## Your task
Find all lines in the records that include the word "Passeriformes", and copy them out.

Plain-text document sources
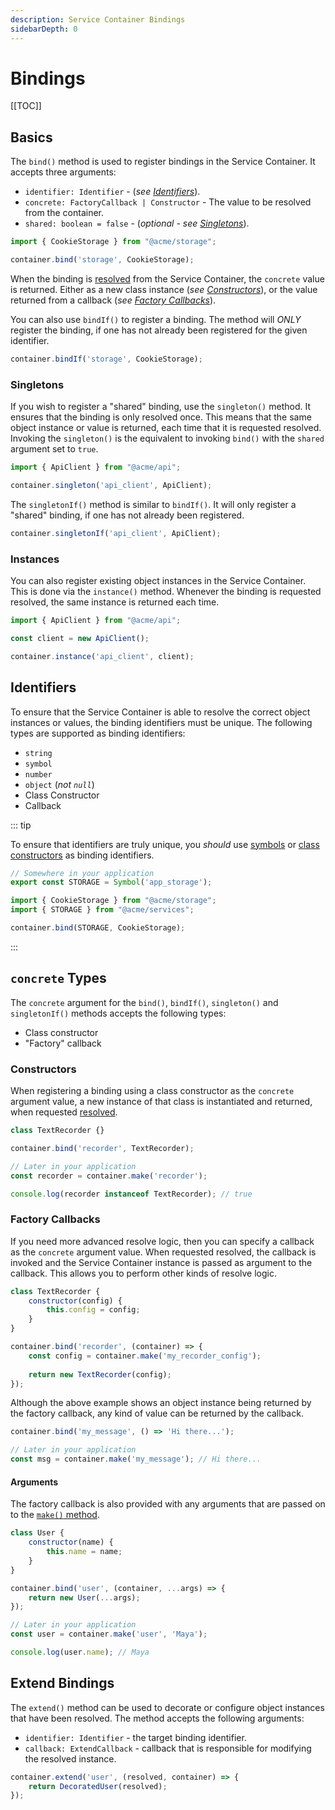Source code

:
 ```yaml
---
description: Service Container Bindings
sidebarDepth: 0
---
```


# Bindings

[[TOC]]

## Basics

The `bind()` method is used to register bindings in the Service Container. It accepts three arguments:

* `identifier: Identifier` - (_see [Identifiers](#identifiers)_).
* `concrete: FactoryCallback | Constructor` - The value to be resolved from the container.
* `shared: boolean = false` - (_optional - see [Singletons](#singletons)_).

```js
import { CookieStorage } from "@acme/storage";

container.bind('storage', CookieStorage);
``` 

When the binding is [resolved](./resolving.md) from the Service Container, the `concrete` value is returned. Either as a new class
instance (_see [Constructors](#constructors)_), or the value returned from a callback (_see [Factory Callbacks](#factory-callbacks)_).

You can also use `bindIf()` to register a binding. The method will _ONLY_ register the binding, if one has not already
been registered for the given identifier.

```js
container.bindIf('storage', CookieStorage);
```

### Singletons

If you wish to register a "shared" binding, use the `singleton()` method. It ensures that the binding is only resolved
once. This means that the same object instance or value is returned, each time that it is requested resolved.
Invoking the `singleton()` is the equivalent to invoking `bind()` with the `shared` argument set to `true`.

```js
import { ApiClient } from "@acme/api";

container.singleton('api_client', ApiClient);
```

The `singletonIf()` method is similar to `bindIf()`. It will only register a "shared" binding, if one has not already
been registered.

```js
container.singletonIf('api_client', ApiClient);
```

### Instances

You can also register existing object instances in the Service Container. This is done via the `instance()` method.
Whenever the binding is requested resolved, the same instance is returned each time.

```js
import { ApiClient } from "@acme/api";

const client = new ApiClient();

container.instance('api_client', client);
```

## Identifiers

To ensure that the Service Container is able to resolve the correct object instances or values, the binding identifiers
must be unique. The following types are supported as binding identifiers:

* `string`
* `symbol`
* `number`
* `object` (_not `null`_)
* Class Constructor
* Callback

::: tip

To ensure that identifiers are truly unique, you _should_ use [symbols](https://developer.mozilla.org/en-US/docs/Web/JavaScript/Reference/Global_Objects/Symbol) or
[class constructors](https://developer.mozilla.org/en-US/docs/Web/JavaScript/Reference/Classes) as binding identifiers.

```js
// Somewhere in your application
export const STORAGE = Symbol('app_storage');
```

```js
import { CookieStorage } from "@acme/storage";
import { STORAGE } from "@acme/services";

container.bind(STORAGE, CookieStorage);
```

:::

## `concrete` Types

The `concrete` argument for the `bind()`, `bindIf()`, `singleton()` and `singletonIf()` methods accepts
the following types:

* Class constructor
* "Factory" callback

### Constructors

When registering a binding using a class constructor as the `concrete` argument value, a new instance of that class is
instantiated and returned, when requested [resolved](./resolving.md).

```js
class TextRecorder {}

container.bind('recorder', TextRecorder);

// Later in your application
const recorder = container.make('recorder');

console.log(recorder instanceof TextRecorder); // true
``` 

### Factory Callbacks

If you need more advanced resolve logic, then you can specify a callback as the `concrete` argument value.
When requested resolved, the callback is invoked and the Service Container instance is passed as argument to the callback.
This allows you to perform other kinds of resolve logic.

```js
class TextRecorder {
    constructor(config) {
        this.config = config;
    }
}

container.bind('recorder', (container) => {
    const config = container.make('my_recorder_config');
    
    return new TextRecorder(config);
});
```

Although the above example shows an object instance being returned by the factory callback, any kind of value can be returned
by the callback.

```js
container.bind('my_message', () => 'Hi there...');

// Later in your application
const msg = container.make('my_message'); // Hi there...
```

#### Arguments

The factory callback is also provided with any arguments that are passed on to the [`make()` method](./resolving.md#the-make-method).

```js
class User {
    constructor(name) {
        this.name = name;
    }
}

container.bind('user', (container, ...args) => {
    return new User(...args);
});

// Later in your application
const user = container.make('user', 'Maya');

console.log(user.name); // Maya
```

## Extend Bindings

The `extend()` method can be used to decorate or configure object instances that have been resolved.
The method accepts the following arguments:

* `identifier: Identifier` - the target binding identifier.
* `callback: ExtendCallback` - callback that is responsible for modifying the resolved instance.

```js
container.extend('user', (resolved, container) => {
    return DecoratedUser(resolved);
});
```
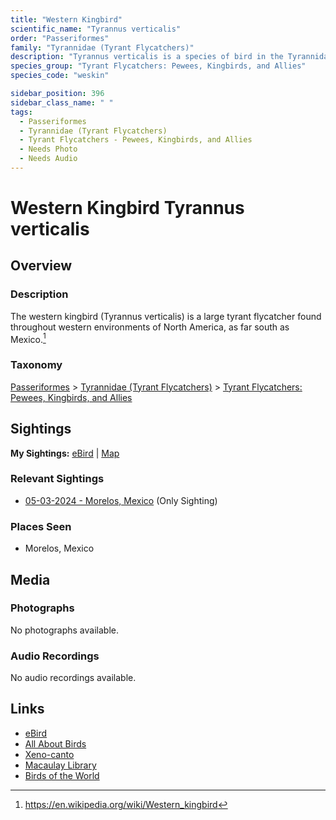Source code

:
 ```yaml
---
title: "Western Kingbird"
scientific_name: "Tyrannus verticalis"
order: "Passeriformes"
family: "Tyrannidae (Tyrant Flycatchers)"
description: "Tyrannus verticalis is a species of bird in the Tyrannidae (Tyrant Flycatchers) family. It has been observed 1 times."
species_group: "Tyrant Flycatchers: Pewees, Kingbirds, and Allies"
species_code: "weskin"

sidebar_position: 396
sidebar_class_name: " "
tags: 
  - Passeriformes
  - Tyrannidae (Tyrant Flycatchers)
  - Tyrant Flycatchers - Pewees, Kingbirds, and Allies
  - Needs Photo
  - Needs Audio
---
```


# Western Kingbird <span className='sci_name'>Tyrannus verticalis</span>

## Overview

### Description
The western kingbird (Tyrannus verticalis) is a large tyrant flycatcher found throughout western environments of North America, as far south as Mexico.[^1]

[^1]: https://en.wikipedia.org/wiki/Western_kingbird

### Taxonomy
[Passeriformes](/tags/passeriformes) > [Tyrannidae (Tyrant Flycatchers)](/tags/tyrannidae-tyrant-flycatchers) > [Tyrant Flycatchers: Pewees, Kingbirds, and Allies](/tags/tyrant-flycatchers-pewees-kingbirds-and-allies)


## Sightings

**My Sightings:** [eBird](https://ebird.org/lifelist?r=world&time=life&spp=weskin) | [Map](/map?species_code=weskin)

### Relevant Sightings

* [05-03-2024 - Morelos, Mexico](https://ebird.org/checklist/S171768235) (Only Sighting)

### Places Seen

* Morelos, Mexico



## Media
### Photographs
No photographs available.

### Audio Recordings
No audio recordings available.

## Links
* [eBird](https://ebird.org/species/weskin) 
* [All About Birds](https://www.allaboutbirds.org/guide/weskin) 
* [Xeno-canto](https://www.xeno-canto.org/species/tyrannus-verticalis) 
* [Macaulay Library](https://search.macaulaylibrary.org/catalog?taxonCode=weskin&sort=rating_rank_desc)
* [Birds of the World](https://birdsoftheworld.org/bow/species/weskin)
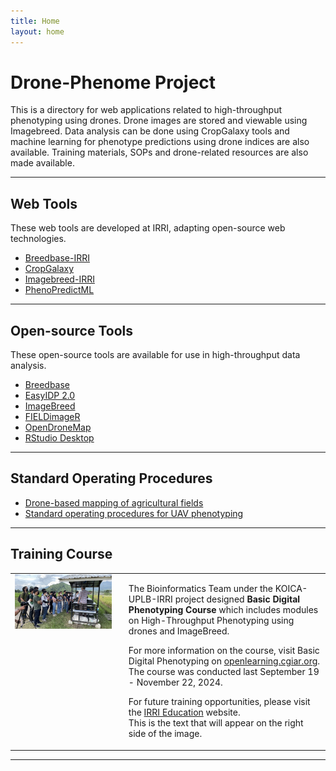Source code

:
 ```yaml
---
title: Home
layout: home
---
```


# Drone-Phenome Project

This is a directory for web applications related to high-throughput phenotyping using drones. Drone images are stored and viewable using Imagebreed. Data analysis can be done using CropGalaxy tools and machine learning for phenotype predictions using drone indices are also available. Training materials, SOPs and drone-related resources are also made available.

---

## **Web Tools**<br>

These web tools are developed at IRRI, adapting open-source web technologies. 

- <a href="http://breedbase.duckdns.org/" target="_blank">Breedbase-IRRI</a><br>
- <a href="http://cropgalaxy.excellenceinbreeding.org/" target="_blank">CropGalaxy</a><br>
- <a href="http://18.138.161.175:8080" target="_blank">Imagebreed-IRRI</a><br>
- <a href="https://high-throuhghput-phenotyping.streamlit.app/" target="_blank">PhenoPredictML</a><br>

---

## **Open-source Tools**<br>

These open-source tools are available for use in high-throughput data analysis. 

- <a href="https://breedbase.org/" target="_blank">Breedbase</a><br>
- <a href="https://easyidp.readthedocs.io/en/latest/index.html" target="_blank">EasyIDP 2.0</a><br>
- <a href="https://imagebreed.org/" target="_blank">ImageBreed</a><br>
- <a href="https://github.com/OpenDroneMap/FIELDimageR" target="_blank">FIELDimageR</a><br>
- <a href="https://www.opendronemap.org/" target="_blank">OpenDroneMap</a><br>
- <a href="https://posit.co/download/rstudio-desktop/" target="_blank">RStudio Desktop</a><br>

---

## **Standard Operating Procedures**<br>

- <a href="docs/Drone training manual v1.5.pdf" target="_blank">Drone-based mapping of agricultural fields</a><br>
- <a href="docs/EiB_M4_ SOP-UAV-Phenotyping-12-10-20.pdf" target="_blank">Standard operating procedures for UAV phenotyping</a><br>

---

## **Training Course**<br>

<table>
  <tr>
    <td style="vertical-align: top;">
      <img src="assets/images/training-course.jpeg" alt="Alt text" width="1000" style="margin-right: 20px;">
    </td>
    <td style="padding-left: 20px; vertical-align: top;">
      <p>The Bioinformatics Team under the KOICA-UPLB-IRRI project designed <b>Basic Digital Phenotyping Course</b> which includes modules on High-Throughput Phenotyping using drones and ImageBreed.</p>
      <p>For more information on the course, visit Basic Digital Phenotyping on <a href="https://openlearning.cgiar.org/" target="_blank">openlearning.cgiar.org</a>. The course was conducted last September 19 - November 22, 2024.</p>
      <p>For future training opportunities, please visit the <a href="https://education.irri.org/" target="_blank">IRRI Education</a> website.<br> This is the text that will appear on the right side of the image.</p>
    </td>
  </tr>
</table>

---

## Task response
order: "Passeriformes"
  - Passeriformes
[Passeriformes](/tags/passeriformes) > [Tyrannidae (Tyrant Flycatchers)](/tags/tyrannidae-tyrant-flycatchers) > [Tyrant Flycatchers: Pewees, Kingbirds, and Allies](/tags/tyrant-flycatchers-pewees-kingbirds-and-allies)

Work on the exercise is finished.